9.                     Qu’enfin, s’agissant d’une éventuelle violation du droit d’être entendu du recourant, liée à une violation de son droit de consulter le dossier (art. 107 al. 1 let. a CPP en lien avec l’art. 101 al. 1 CPP), dossier qu’il considère comme incomplet puisqu’il n’a découvert l’existence de certaines pièces, et en particulier celle du procès-verbal de son audition du 8 décembre 2016, qu’au moment où le Ministère public a déposé ses observations sur le recours, le recours aurait également dû être rejeté,

                        qu’en effet le recourant a reçu copie du procès-verbal de perquisition/saisie avec la décision qu’il a ensuite attaquée, document qui lui donnait bon nombre d’informations utiles pour ses démarches ; que par ailleurs, lorsque le recourant lui a demandé de lui transmettre le dossier par courriel du 16 février 2017, le Ministère public lui a répondu, le 23 février 2017, qu’il restait dans l’attente du rapport de police ; qu’on ignore si le Ministère public disposait de ce rapport, y compris le procès-verbal d’audition du recourant du 8 décembre 2016, lorsqu’il a rendu la décision attaquée, mais qu’à mesure qu’il indique dans celle-ci que « l’original [du procès-verbal de perquisition] se trouve encore entre les mains de la police », on peut raisonnablement penser que tel n’était pas le cas ; que dès lors, même s’il faut donner acte au recourant que la façon dont les différentes pièces du dossier lui ont, à différents moments été transmises, est insolite, le grief tiré d’une violation du droit d’être entendu aurait dû être rejeté ; qu’on relèvera encore à cet égard que le recourant avait relu et signé son procès-verbal d’audition alors qu’était assisté d’un avocat le 8 décembre 2016 (procès-verbal d’audition d’X.), sans jamais s’en plaindre auparavant.

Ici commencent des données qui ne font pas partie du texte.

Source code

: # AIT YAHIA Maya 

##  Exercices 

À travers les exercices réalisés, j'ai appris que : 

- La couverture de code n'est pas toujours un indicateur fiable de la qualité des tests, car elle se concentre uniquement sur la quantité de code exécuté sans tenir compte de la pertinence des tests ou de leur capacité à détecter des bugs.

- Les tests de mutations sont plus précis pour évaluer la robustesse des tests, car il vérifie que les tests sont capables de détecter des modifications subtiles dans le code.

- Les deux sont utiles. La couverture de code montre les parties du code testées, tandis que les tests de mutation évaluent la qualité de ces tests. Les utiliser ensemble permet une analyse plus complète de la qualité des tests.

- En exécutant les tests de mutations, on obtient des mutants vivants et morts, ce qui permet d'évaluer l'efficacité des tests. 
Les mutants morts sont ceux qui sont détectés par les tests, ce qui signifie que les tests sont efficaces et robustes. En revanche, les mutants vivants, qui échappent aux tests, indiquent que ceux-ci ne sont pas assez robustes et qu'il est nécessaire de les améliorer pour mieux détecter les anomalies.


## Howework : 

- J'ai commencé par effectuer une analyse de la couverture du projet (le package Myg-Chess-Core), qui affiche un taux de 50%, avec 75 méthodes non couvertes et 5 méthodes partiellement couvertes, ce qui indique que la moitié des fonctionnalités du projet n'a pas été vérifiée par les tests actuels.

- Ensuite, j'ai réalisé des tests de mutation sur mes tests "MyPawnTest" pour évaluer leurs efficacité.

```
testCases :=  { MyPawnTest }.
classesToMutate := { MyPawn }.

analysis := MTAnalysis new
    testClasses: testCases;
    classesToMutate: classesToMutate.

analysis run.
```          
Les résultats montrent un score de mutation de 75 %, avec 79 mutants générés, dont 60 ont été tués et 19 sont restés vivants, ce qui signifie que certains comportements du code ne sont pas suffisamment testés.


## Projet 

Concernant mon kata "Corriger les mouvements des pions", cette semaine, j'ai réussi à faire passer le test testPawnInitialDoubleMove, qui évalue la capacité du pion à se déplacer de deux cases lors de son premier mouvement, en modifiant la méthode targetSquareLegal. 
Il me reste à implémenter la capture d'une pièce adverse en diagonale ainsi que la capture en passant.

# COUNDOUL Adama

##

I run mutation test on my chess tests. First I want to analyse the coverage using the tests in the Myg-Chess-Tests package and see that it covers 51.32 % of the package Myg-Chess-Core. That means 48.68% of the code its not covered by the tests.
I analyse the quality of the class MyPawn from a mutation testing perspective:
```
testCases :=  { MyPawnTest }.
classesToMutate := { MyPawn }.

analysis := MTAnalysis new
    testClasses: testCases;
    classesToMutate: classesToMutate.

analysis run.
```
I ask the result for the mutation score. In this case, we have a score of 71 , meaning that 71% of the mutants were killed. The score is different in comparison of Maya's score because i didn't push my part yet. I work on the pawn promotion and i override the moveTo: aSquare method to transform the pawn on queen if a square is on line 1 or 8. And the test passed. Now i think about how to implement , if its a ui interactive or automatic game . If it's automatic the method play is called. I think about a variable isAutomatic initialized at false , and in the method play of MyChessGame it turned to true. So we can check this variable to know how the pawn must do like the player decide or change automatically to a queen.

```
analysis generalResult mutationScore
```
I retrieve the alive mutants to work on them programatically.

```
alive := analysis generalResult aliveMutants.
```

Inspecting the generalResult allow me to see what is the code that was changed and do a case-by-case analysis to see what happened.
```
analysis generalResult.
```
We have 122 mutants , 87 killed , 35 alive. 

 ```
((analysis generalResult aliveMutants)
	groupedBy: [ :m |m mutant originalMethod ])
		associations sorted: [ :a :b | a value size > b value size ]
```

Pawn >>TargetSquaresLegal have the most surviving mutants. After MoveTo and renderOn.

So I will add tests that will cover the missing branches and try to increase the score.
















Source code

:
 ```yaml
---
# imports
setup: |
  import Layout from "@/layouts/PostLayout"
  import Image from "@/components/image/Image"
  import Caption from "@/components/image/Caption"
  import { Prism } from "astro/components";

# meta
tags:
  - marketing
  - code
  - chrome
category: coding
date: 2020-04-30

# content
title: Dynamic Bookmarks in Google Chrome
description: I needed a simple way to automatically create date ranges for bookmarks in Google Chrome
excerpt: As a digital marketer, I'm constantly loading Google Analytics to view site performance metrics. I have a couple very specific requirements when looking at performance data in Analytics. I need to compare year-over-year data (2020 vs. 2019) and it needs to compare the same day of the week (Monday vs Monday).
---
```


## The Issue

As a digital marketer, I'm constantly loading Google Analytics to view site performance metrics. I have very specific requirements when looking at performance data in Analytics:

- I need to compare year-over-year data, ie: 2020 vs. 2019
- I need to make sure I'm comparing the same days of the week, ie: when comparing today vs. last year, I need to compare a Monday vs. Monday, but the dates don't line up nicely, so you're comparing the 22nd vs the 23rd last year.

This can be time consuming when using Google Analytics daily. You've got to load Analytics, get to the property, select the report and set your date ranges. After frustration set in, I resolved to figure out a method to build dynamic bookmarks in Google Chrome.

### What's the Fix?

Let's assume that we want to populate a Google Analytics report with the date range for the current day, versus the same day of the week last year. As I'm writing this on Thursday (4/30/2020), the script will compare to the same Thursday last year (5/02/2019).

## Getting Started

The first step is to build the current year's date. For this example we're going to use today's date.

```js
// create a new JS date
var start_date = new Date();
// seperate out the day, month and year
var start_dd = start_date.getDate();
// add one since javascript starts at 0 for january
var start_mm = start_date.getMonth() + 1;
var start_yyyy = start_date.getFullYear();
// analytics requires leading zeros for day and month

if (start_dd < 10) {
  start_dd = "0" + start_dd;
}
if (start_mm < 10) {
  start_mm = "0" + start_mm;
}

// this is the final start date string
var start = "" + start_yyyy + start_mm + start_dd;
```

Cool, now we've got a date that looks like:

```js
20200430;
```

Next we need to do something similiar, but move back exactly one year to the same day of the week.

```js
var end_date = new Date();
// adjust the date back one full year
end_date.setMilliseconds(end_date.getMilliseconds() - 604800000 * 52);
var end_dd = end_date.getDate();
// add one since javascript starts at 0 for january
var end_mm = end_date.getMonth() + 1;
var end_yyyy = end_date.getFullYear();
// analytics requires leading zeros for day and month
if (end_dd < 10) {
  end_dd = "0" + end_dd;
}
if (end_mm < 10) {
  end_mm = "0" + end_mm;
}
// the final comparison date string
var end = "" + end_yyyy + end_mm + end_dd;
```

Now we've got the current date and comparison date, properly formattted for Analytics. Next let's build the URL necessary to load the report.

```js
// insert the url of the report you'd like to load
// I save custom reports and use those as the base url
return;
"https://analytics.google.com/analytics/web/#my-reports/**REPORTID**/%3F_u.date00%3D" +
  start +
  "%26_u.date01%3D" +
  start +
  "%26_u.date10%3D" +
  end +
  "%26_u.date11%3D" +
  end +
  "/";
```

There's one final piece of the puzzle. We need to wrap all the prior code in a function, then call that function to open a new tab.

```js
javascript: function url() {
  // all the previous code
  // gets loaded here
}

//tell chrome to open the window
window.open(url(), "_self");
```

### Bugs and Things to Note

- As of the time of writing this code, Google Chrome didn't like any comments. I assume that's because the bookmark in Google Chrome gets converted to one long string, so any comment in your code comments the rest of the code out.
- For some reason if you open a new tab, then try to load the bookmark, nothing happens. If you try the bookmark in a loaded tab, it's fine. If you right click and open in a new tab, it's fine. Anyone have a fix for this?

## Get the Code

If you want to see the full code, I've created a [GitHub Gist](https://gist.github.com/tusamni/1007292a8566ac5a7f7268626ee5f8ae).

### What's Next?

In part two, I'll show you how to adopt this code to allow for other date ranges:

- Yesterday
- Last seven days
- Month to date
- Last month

10.                   Que compte tenu de l’ensemble de ces motifs, le recours déposé le 27 mars 2017 aurait vraisemblablement été rejeté,

                        que le retard éventuel pris par la police pour analyser le contenu des objets séquestrés, tout regrettable qu’il soit, ne change rien à ce constat,

                        que dès lors les frais de la procédure de recours doivent aller à la charge du recourant et qu’il n’y a pas lieu de lui allouer d’indemnité de dépens,

Par ces motifs, l'Autorité de recours en matière pénale

1.    Constate que le recours déposé le 27 mars 2017 est devenu sans objet et ordonne son classement.

2.    Met les frais de la procédure de recours, arrêtés à 500 francs, à la charge du recourant.

3.    Dit qu’il n’est pas alloué de dépens au recourant.

4.    Notifie le présent arrêt à X., représenté par Me A. et au ministère public, parquet régional de Neuchâtel (MP.2014.5404).

Neuchâtel, le 30 octobre 2017

Art. 428 CPP

Frais dans la procédure de recours

1 Les frais de la procédure de recours sont mis à la charge des parties dans la mesure où elles ont obtenu gain de cause ou succombé. La partie dont le recours est irrecevable ou qui retire le recours est également considérée avoir succombé.

2 Lorsqu'une partie qui interjette un recours obtient une décision qui lui est plus favorable, les frais de la procédure peuvent être mis à sa charge dans les cas suivants:

a. les conditions qui lui ont permis d'obtenir gain de cause n'ont été réalisées que dans la procédure de recours;

b. la modification de la décision est de peu d'importance.

3 Si l'autorité de recours rend elle-même une nouvelle décision, elle se prononce également sur les frais fixés par l'autorité inférieure.

4 S'ils annulent une décision et renvoient la cause pour une nouvelle décision à l'autorité inférieure, la Confédération ou le canton supportent les frais de la procédure de recours et, selon l'appréciation de l'autorité de recours, les frais de la procédure devant l'autorité inférieure.

5 Lorsqu'une demande de révision est admise, l'autorité pénale appelée à connaître ensuite de l'affaire fixe les frais de la première procédure selon son pouvoir d'appréciation.